TRY IT> Starting at the top of the records, output every line through the one that contains "There are sparse", keeping each exactly as it appears.

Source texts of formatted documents
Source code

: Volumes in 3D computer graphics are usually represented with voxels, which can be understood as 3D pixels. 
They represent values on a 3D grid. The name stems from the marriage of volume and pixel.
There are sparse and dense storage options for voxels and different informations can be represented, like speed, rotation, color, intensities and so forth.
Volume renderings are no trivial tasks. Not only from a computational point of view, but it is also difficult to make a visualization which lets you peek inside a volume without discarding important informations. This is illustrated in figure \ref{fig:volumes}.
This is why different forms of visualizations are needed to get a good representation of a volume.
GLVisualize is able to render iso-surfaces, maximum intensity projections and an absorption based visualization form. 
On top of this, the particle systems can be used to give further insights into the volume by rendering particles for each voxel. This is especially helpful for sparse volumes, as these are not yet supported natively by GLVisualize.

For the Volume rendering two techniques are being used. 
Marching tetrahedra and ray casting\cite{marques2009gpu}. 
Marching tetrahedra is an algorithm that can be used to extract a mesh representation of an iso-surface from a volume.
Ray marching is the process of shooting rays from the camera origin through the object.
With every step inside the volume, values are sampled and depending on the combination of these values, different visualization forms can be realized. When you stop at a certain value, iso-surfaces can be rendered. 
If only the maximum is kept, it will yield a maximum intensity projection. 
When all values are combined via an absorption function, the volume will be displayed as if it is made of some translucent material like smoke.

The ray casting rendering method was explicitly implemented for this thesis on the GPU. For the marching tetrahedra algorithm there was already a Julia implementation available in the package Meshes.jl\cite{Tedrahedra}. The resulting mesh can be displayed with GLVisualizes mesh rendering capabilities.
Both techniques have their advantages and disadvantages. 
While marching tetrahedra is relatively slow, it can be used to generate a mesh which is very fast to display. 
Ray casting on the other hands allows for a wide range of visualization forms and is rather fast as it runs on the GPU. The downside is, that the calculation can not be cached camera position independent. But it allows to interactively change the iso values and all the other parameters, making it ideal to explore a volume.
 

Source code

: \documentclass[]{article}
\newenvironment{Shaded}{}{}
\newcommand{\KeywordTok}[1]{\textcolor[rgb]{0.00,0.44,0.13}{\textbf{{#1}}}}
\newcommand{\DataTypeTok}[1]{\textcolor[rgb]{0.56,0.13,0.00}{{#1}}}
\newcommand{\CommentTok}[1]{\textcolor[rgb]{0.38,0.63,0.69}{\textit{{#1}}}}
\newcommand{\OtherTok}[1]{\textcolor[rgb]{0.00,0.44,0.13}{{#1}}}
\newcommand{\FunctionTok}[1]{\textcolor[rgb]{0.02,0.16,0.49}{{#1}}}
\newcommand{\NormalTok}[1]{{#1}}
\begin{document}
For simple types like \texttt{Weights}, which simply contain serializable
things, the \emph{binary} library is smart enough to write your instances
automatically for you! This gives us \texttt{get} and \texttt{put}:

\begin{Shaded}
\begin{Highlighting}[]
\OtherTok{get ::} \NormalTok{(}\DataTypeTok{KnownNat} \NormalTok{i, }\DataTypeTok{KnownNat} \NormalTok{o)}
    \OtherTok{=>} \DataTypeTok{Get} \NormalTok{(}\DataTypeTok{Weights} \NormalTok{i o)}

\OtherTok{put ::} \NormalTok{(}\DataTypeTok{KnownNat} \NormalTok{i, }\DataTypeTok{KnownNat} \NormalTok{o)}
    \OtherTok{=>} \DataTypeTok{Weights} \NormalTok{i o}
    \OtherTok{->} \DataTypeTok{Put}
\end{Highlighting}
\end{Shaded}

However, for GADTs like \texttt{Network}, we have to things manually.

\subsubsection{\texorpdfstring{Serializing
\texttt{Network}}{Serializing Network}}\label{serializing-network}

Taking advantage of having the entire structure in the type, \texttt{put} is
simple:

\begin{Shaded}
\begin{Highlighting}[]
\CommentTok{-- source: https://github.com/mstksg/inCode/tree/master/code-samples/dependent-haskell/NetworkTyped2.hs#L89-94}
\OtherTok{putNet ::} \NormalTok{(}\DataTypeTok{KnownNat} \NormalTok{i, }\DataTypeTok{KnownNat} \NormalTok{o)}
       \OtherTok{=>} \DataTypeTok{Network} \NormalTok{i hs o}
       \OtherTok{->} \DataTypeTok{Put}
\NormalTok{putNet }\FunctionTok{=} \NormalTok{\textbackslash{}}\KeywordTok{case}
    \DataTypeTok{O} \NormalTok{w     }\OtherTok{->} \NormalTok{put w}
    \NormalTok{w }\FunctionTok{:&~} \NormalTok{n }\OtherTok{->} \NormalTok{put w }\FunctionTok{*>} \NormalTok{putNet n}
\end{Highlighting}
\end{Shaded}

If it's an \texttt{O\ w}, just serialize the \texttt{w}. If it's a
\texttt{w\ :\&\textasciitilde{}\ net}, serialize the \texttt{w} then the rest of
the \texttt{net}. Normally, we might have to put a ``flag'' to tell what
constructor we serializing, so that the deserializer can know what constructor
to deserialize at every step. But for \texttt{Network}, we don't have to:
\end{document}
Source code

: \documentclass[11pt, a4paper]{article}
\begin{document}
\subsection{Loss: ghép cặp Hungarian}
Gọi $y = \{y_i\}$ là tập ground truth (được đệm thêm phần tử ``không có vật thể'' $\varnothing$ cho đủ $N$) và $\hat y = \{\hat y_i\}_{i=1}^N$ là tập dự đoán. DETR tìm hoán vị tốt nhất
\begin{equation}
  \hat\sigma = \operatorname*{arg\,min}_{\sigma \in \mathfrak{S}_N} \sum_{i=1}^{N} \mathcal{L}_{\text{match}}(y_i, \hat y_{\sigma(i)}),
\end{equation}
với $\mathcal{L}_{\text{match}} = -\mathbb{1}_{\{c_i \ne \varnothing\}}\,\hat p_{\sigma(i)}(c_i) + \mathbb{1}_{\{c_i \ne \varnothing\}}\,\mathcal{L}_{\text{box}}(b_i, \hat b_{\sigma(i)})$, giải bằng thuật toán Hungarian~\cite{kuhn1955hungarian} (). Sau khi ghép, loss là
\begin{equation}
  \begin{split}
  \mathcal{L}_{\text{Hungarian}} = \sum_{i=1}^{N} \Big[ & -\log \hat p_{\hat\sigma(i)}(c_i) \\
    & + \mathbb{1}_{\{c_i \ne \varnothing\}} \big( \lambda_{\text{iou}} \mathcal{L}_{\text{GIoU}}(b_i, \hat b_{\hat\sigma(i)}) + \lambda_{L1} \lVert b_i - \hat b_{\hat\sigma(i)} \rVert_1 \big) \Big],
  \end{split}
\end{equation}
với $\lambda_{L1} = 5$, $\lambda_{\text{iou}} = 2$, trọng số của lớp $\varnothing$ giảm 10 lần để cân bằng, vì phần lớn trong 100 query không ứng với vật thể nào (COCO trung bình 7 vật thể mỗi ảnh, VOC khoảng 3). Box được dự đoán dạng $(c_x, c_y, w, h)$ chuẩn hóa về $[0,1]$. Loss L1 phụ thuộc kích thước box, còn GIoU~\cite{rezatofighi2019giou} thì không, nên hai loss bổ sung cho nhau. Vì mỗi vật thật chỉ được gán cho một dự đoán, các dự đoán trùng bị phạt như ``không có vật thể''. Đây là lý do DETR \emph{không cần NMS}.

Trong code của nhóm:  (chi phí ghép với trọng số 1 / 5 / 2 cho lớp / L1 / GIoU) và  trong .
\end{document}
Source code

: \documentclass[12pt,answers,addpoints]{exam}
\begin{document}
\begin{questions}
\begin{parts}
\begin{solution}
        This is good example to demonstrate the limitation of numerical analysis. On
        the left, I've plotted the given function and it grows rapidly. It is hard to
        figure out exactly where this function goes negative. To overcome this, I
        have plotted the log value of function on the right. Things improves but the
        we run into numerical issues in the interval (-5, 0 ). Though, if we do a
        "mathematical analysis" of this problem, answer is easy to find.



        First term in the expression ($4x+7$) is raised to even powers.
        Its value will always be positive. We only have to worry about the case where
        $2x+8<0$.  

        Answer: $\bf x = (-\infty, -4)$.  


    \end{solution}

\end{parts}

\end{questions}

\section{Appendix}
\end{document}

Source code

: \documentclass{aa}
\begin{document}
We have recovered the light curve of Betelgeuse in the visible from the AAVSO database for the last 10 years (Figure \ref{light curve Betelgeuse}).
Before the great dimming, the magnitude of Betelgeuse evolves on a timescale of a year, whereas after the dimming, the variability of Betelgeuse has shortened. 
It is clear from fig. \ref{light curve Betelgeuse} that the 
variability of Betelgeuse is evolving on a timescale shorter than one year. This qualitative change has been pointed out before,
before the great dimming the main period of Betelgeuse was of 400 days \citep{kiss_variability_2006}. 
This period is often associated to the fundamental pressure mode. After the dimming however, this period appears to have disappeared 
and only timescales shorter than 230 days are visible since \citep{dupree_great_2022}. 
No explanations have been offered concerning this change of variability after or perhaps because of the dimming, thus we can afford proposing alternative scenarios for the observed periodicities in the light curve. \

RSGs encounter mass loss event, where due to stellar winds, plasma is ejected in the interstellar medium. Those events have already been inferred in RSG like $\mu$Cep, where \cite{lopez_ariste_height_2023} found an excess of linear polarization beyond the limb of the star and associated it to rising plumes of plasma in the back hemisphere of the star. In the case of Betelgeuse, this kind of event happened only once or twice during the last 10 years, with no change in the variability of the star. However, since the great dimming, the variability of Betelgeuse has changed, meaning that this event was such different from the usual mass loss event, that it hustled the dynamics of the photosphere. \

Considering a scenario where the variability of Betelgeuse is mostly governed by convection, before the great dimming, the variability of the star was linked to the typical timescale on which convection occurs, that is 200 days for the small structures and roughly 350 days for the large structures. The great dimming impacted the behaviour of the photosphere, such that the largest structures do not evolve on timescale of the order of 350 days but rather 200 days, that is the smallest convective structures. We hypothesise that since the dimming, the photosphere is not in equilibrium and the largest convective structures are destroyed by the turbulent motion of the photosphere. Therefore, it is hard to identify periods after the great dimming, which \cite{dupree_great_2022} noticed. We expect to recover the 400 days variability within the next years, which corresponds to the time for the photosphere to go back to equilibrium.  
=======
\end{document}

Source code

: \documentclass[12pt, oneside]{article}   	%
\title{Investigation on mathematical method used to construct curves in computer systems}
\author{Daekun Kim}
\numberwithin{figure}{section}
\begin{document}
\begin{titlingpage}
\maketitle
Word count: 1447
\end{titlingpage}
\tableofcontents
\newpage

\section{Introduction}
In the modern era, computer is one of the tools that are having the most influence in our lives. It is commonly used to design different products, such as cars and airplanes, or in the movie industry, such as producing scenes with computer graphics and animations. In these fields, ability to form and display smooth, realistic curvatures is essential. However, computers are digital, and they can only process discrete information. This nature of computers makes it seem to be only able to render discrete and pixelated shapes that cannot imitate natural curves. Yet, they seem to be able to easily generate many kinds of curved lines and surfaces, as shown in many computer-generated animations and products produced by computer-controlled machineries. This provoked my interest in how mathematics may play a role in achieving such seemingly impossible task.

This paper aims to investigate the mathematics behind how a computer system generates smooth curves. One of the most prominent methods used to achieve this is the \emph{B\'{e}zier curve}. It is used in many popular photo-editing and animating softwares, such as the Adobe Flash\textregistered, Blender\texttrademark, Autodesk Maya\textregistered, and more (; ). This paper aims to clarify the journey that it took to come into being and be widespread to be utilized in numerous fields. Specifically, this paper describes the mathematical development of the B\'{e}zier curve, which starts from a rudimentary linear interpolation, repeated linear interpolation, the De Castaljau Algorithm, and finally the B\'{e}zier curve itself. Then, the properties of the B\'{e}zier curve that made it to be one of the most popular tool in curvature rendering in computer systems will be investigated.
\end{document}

TASK OUTPUT>
Source code

: Volumes in 3D computer graphics are usually represented with voxels, which can be understood as 3D pixels. 
They represent values on a 3D grid. The name stems from the marriage of volume and pixel.
There are sparse and dense storage options for voxels and different informations can be represented, like speed, rotation, color, intensities and so forth.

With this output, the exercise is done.